Patients are Treating IBS with Medical Cannabis

patients use medical cannabis to treat IBS

As much as I would like to start off with discrediting the social stigma that surrounds the medical use of cannabis , I figured it would be too typical to doso. With the amount of unbiased-scientific research that proves it’s beneficial values, the increasing number of states in America that are legalizing the plant for medical use, and for the fact that there has not been any recorded deaths caused by cannabis alone in history; there is no need to try to convince people that cannabis is not as bad as the media and propaganda make it out to be.

Thanks to unbiased scientific research, it has been proven that cannabis has many chemical properties that allow it to have great medicinal value as well. To be able to discuss the medical benefits of cannabis, I must talk briefly about the chemical compounds in the plant, known as cannabinoids, and how they work to trigger the cannabinoid receptors that are already present in our bodies.

A medical cannabis educational resource company (Cresco Labs) stated,

THC, is also known for being an effective relief of pain and nausea, which are two of the most common symptoms of irritable bowel syndrome.
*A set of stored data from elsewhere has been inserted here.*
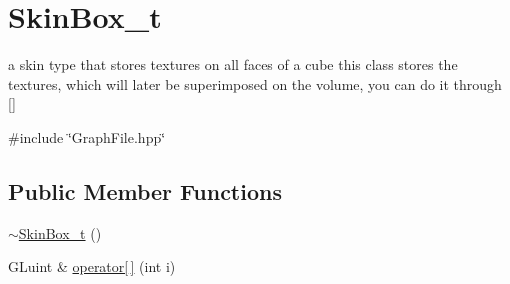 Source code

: \hypertarget{classSkinBox__t}{}\section{Skin\+Box\+\_\+t}
\label{classSkinBox__t}


a skin type that stores textures on all faces of a cube this class stores the textures, which will later be superimposed on the volume, you can do it through \mbox{[}\mbox{]}  




{\ttfamily \#include \char`\"{}Graph\+File.\+hpp\char`\"{}}

\subsection*{Public Member Functions}
\begin{DoxyCompactItemize}
\item 
\hyperlink{classSkinBox__t_a68340e27a7ff173ac40652814a37b95b}{$\sim$\+Skin\+Box\+\_\+t} ()
\item 
G\+Luint \& \hyperlink{classSkinBox__t_ae4bc2b4e970e3dd642b0f06489412b2f}{operator\mbox{[}$\,$\mbox{]}} (int i)
\end{DoxyCompactItemize}
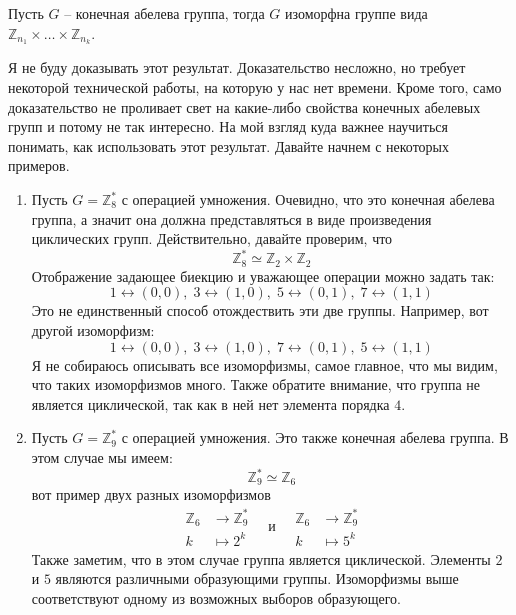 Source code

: \begin{claim}
\label{claim::FAGStruct}
Пусть $G$ -- конечная абелева группа, тогда $G$ изоморфна группе вида $\mathbb Z_{n_1}\times \ldots \times \mathbb Z_{n_k}$.
\end{claim}

Я не буду доказывать этот результат.
Доказательство несложно, но требует некоторой технической работы, на которую у нас нет времени.
Кроме того, само доказательство не проливает свет на какие-либо свойства конечных абелевых групп и потому не так интересно.
На мой взгляд куда важнее научиться понимать, как использовать этот результат.
Давайте начнем с некоторых примеров.

\begin{examples}
\begin{enumerate}
\item Пусть $G = \mathbb Z_8^*$ с операцией умножения.
Очевидно, что это конечная абелева группа, а значит она должна представляться в виде произведения циклических групп.
Действительно, давайте проверим, что
\[
\mathbb Z_8^* \simeq \mathbb Z_2\times \mathbb Z_2
\]
Отображение задающее биекцию и уважающее операции можно задать так:
\[
1 \leftrightarrow (0,0),\; 3 \leftrightarrow (1,0),\; 5\leftrightarrow(0,1),\;7\leftrightarrow(1,1)
\]
Это не единственный способ отождествить эти две группы.
Например, вот другой изоморфизм:
\[
1 \leftrightarrow (0,0),\; 3 \leftrightarrow (1,0),\; 7\leftrightarrow(0,1),\;5\leftrightarrow(1,1)
\]
Я не собираюсь описывать все изоморфизмы, самое главное, что мы видим, что таких изоморфизмов много.
Также обратите внимание, что группа не является циклической, так как в ней нет элемента порядка $4$.

\item Пусть $G = \mathbb Z_9^*$ с операцией умножения.
Это также конечная абелева группа.
В этом случае мы имеем:
\[
\mathbb Z_9^* \simeq \mathbb Z_6
\]
вот пример двух разных изоморфизмов
\[
\begin{aligned}
\mathbb Z_6 &\to \mathbb Z_9^*\\
k &\mapsto 2^k
\end{aligned}
\quad\text{и}\quad
\begin{aligned}
\mathbb Z_6 &\to \mathbb Z_9^*\\
k &\mapsto 5^k
\end{aligned}
\]
Также заметим, что в этом случае группа является циклической.
Элементы $2$ и $5$ являются различными образующими группы.
Изоморфизмы выше соответствуют одному из возможных выборов образующего.
\end{enumerate}
\end{examples}


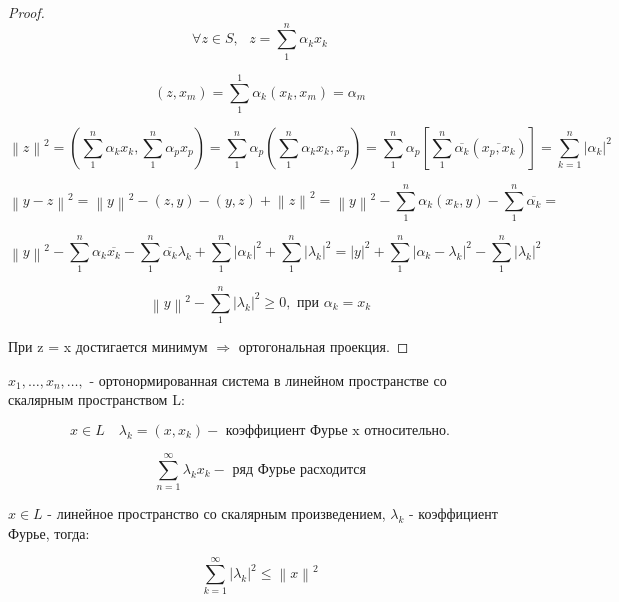 \documentclass[12pt, a4paper]{report}
\begin{document}
\begin{proof}
    \[ \forall  z \in  S , \text{ }  z = \sum_{1} ^ n \alpha_k x_k  \] 

    \[  (z, x_m ) = \sum  _1 ^1 \alpha_k (x_k , x_m ) = \alpha_m \] 

    \[ \left\lVert z  \right\rVert ^2 = \left(  \sum  _ 1 ^ n \alpha_k x_k ,  \sum  _ 1 ^ n \alpha_p x_p  \right)  = \sum  _ 1 ^ n \alpha_p \left( \sum_1 ^ n \alpha_k x_k , x_p  \right) =\sum  _1 ^ n \alpha_p \left[ \sum  _1 ^ n \overline{\alpha_k } (\overline{x_p, x_k}  )   \right] =  \sum  _{k =1 }  ^{ n} \left\lvert  \alpha_k     \right\rvert  ^2 \]  

    \[ \left\lVert y -z  \right\rVert ^2 = \left\lVert y   \right\rVert ^2 - ( z, y ) -  ( y , z ) + \left\lVert z   \right\rVert ^2 = \left\lVert y  \right\rVert ^2 - \sum   _ 1 ^ n \alpha_k(x_k, y ) - \sum_{ 1} ^ n \overline{\alpha_k}  =  \]

    \[ \left\lVert y  \right\rVert ^2 - \sum_{ 1 } ^ n \alpha_k \overline{x_k} - \sum_{ 1 } ^ n \overline{\alpha_k }\lambda_k +\sum_{ 1 } ^ n \left\lvert \alpha_k   \right\rvert ^2 + \sum_{ 1 } ^ n \left\lvert \lambda_k      \right\rvert ^2 = \left\lvert  y  \right\rvert ^2 + \sum_{ 1 } ^ n \left\lvert  \alpha_k - \lambda_k \right\rvert ^2  -\sum_{ 1 } ^ n \left\lvert \lambda_k     \right\rvert ^2       \] 

    \[ \left\lVert y  \right\rVert ^2 - \sum_{ 1 } ^ n \left\lvert \lambda_k     \right\rvert ^2 \geq 0  , \text{ при }  \alpha_k = x_k \] 

    При z = x  достигается минимум \( \Rightarrow   \)  ортогональная проекция.

\end{proof}

\begin{definition}
    \( x_1, \ldots, x_n, \ldots,  \)  - ортонормированная система в линейном пространстве со скалярным пространством L: 

    \[ x \in  L \quad  \lambda_k = ( x , x_k ) - \text{ коэффициент Фурье x относительно.}  \] 

    \[ \sum_{ n= 1 } ^{\infty } \lambda_k x_k - \text{ ряд Фурье расходится}  \] 


\end{definition}

\begin{theorem}    
    \( x \in  L  \)  - линейное пространство со скалярным произведением, \( \lambda_k  \)  - коэффициент Фурье, тогда:

    \[ \sum_{k =1}^{\infty  } \left\lvert  \lambda_k     \right\rvert ^2 \le  \left\lVert x  \right\rVert ^2  \] 


\end{theorem}
\end{document}
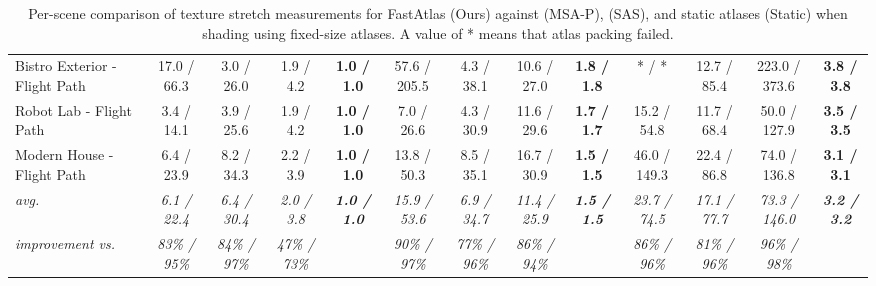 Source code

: \begin{table*}[t]
\begin{tabular}{l cccc|cccc|cccc}
		Bistro Exterior - Flight Path & 17.0 / 66.3          & 3.0 / 26.0           & 1.9 / 4.2            & \textbf{1.0 / 1.0}   & 57.6 / 205.5         & 4.3 / 38.1           & 10.6 / 27.0          & \textbf{1.8 / 1.8}   & * / *                & 12.7 / 85.4          & 223.0 / 373.6        & \textbf{3.8 / 3.8}   \\
		Robot Lab - Flight Path       & 3.4 / 14.1           & 3.9 / 25.6           & 1.9 / 4.2            & \textbf{1.0 / 1.0}   & 7.0 / 26.6           & 4.3 / 30.9           & 11.6 / 29.6          & \textbf{1.7 / 1.7}   & 15.2 / 54.8          & 11.7 / 68.4          & 50.0 / 127.9         & \textbf{3.5 / 3.5}   \\
		Modern House - Flight Path    & 6.4 / 23.9           & 8.2 / 34.3           & 2.2 / 3.9            & \textbf{1.0 / 1.0}   & 13.8 / 50.3          & 8.5 / 35.1           & 16.7 / 30.9          & \textbf{1.5 / 1.5}   & 46.0 / 149.3         & 22.4 / 86.8          & 74.0 / 136.8         & \textbf{3.1 / 3.1}   \\
		\hline
		\textit{avg.}                 & \textit{6.1 / 22.4}  & \textit{6.4 / 30.4}  & \textit{2.0 / 3.8}   & \textit{\textbf{1.0 / 1.0}} & \textit{15.9 / 53.6} & \textit{6.9 / 34.7}  & \textit{11.4 / 25.9} & \textit{\textbf{1.5 / 1.5}} & \textit{23.7 / 74.5} & \textit{17.1 / 77.7} & \textit{73.3 / 146.0} & \textit{\textbf{3.2 / 3.2}} \\
		\textit{improvement vs.}      & \textit{83\% / 95\%} & \textit{84\% / 97\%} & \textit{47\% / 73\%} & \textit{}                   & \textit{90\% / 97\%} & \textit{77\% / 96\%} & \textit{86\% / 94\%} & \textit{}                   & \textit{86\% / 96\%} & \textit{81\% / 96\%} & \textit{96\% / 98\%}  &  \\                          
	\end{tabular}
	\vspace{1mm}
	\caption{Per-scene comparison of texture stretch measurements for FastAtlas (Ours) against \cite{Neff2022MSA} (MSA-P), \cite{mueller2018shading} (SAS), and static atlases (Static) when shading using fixed-size atlases. A value of * means that atlas packing failed.}
	\label{tab:supp_texture_stretch_fixed_atlas}
	\vspace{-3mm}
\end{table*}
CBD, the most abundant non-psychoactive cannabinoid works as a powerful anti-spasmodic that also produces calming effects in patients.

It, should be noted here that THC and CBD are being considered as a treatment for the symptoms of IBS, not the cause of IBS. This is a very specific aspect of cannabis’ potential medical benefits many people seem to forget, and media outlets mislabel when write about them. For example “Cannabis Cures Cancer” may be an article which only relates to the potential cannabis has to treat symptoms experienced by cancer treatments i.e. chemotherapy. This can be very misleading and in some cases dangerous when people follow this advice for treatment. This is why we prefer to bring you the facts and highlight potential outcomes of new research.

THC and CBD work for us, by stimulating (CBD) or binding (THC) with our cannabinoid (CB) receptors (CB1 & CB2) to fulfill a certain balance. For example a binding may block a receptor from adsorbing too much of a specific protein or molecule which is having a negative effect on our bodies i.e. possible kidney damage. In the other case it could stimulate the receptors to get more proteins/molecules because we need them i.e. more dopamine for people who suffer from depression.

While being studied for its potential to treat IBS, medical cannabis was also discovered to to be beneficial in treating the symptoms of other conditions such as Gastroesophageal reflux disease (GERD), Arthritis and even Crohn’s Disease.

I’m naturally a positive person, however as you can imagine, IBS makes it easy to be depressed due to the daily struggles it creates, but the ease that medical cannabis provides to me aids in maintaining my sense of optimism. Although it is nearly impossible to overdose on cannabis, I’ve been prescribed to only intake a small amount, which is more than enough to help with pain relief. Overall, when consuming cannabis appropriately, the effects can be very beneficial to an IBS patient if he/she is willing to go that route.